Like “The Father,” “The Son” zeroes on a singular character’s state of mind – in this case, Nicholas – and how that influences his view of the world and how the people around him respond in kind. But while “The Father” puts the audience in Hopkins’s state of mind, warping your perception of reality and creating empathy, “The Son” keeps us at a distance from Nicholas, positioning him as other in the process.

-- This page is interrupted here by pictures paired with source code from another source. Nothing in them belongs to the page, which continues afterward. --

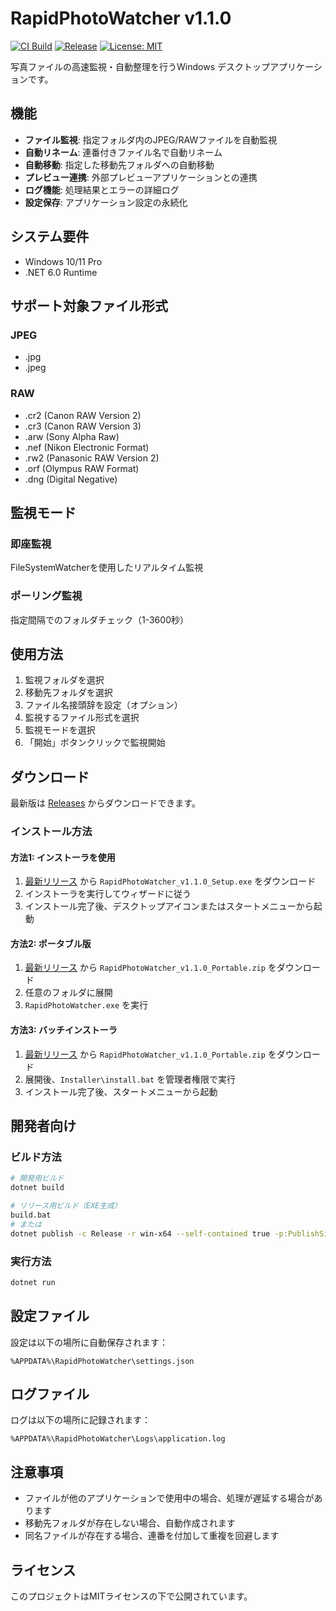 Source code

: # RapidPhotoWatcher v1.1.0

[![CI Build](https://github.com/yubertokyo/RapidPhotoWatcher/actions/workflows/ci.yml/badge.svg)](https://github.com/yubertokyo/RapidPhotoWatcher/actions/workflows/ci.yml)
[![Release](https://github.com/yubertokyo/RapidPhotoWatcher/actions/workflows/build-and-release.yml/badge.svg)](https://github.com/yubertokyo/RapidPhotoWatcher/actions/workflows/build-and-release.yml)
[![License: MIT](https://img.shields.io/badge/License-MIT-yellow.svg)](https://opensource.org/licenses/MIT)

写真ファイルの高速監視・自動整理を行うWindows デスクトップアプリケーションです。

## 機能

- **ファイル監視**: 指定フォルダ内のJPEG/RAWファイルを自動監視
- **自動リネーム**: 連番付きファイル名で自動リネーム
- **自動移動**: 指定した移動先フォルダへの自動移動
- **プレビュー連携**: 外部プレビューアプリケーションとの連携
- **ログ機能**: 処理結果とエラーの詳細ログ
- **設定保存**: アプリケーション設定の永続化

## システム要件

- Windows 10/11 Pro
- .NET 6.0 Runtime

## サポート対象ファイル形式

### JPEG
- .jpg
- .jpeg

### RAW
- .cr2 (Canon RAW Version 2)
- .cr3 (Canon RAW Version 3)
- .arw (Sony Alpha Raw)
- .nef (Nikon Electronic Format)
- .rw2 (Panasonic RAW Version 2)
- .orf (Olympus RAW Format)
- .dng (Digital Negative)

## 監視モード

### 即座監視
FileSystemWatcherを使用したリアルタイム監視

### ポーリング監視
指定間隔でのフォルダチェック（1-3600秒）

## 使用方法

1. 監視フォルダを選択
2. 移動先フォルダを選択
3. ファイル名接頭辞を設定（オプション）
4. 監視するファイル形式を選択
5. 監視モードを選択
6. 「開始」ボタンクリックで監視開始

## ダウンロード

最新版は [Releases](https://github.com/yubertokyo/RapidPhotoWatcher/releases) からダウンロードできます。

### インストール方法

#### 方法1: インストーラを使用
1. [最新リリース](https://github.com/yubertokyo/RapidPhotoWatcher/releases/latest) から `RapidPhotoWatcher_v1.1.0_Setup.exe` をダウンロード
2. インストーラを実行してウィザードに従う
3. インストール完了後、デスクトップアイコンまたはスタートメニューから起動

#### 方法2: ポータブル版
1. [最新リリース](https://github.com/yubertokyo/RapidPhotoWatcher/releases/latest) から `RapidPhotoWatcher_v1.1.0_Portable.zip` をダウンロード
2. 任意のフォルダに展開
3. `RapidPhotoWatcher.exe` を実行

#### 方法3: バッチインストーラ
1. [最新リリース](https://github.com/yubertokyo/RapidPhotoWatcher/releases/latest) から `RapidPhotoWatcher_v1.1.0_Portable.zip` をダウンロード
2. 展開後、`Installer\install.bat` を管理者権限で実行
3. インストール完了後、スタートメニューから起動

## 開発者向け

### ビルド方法

```bash
# 開発用ビルド
dotnet build

# リリース用ビルド（EXE生成）
build.bat
# または
dotnet publish -c Release -r win-x64 --self-contained true -p:PublishSingleFile=true
```

### 実行方法

```bash
dotnet run
```

## 設定ファイル

設定は以下の場所に自動保存されます：
```
%APPDATA%\RapidPhotoWatcher\settings.json
```

## ログファイル

ログは以下の場所に記録されます：
```
%APPDATA%\RapidPhotoWatcher\Logs\application.log
```

## 注意事項

- ファイルが他のアプリケーションで使用中の場合、処理が遅延する場合があります
- 移動先フォルダが存在しない場合、自動作成されます
- 同名ファイルが存在する場合、連番を付加して重複を回避します

## ライセンス

このプロジェクトはMITライセンスの下で公開されています。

Nicholas often speaks of himself in othered terms, as if he’s the only teenager who has ever felt isolated from his peers or like he didn’t have a place in the world. His parents, who have seemingly never heard of such a thing as depression, also view him as an outlier, as does the film. There are numerous scenes that show Nicholas disassociating, staring off into space or something right into camera as sinister strings vibrate underneath the moment. In one particular sequence that cuts back and forth between Nicholas, Kate, and Peter in different locations, Kate and Peter both appear to react to a dissociative moment from Nicholas. Both of them, Kate in particular, seem unnerved by the experience. These moments are meant to unsettle us – to make us feel uneasy in the face of Nicholas’s mental health, as the others around him apparently do.
That is not to say that someone struggling with depression, particularly a young person, might feel as though they are the only person in the world to have ever felt this way. Mental illness has the power to make us feel more alone than ever, so it’s not out of the realm of possibility that Nicholas might view himself as a pariah, afraid of what’s going on in his head and unable to properly articulate his feelings. The issue, however, is that while these insecurities may be very real to Nicholas, the film positions them as fact in the world at large in the most superficial way possible.
The idea of cyclical parenthood is the most interesting thread in “The Son,” stemming from Hopkins’s performance and arising in a brutal, but honest way from Nicholas, who has no problem poking at Peter’s insecurities about how his own father has influenced his parenting. But when that tension finally comes to a head between Peter and Nicholas, the screenplay (written by Zeller and Christopher Hampton) holds the audience’s hand through every beat, with cringey, overly-simplistic dialogue leading the charge.
The dialogue is not only shallow, but seems intent on drawing Nicholas as a kid whose problems are too deep to manage. McGrath is regularly tasked with saying things like, “I’m not made like other people,” a statement the movie gets behind and never questions. These statements feel strained and awkward coming from McGrath, but he should not be held solely accountable – how is one meant to fully capture a character the film paints with such broad strokes? Peter and Kate regularly discuss their very much alive, very much struggling child as though he were already dead. “When are you going to face up to the fact that he’s not right in the head,” Beth says to Peter during a particularly ugly argument. The adults in the film seem positively flummoxed by the idea of a teen mental illness, a decision that feels poised to unmoor the audience, to make us feel as lost as the characters on screen. But sadly, and however well-intentioned, “The Son” operates from a place of manipulation and not understanding. It’s one-dimension cruelty masked with a veneer of sympathy.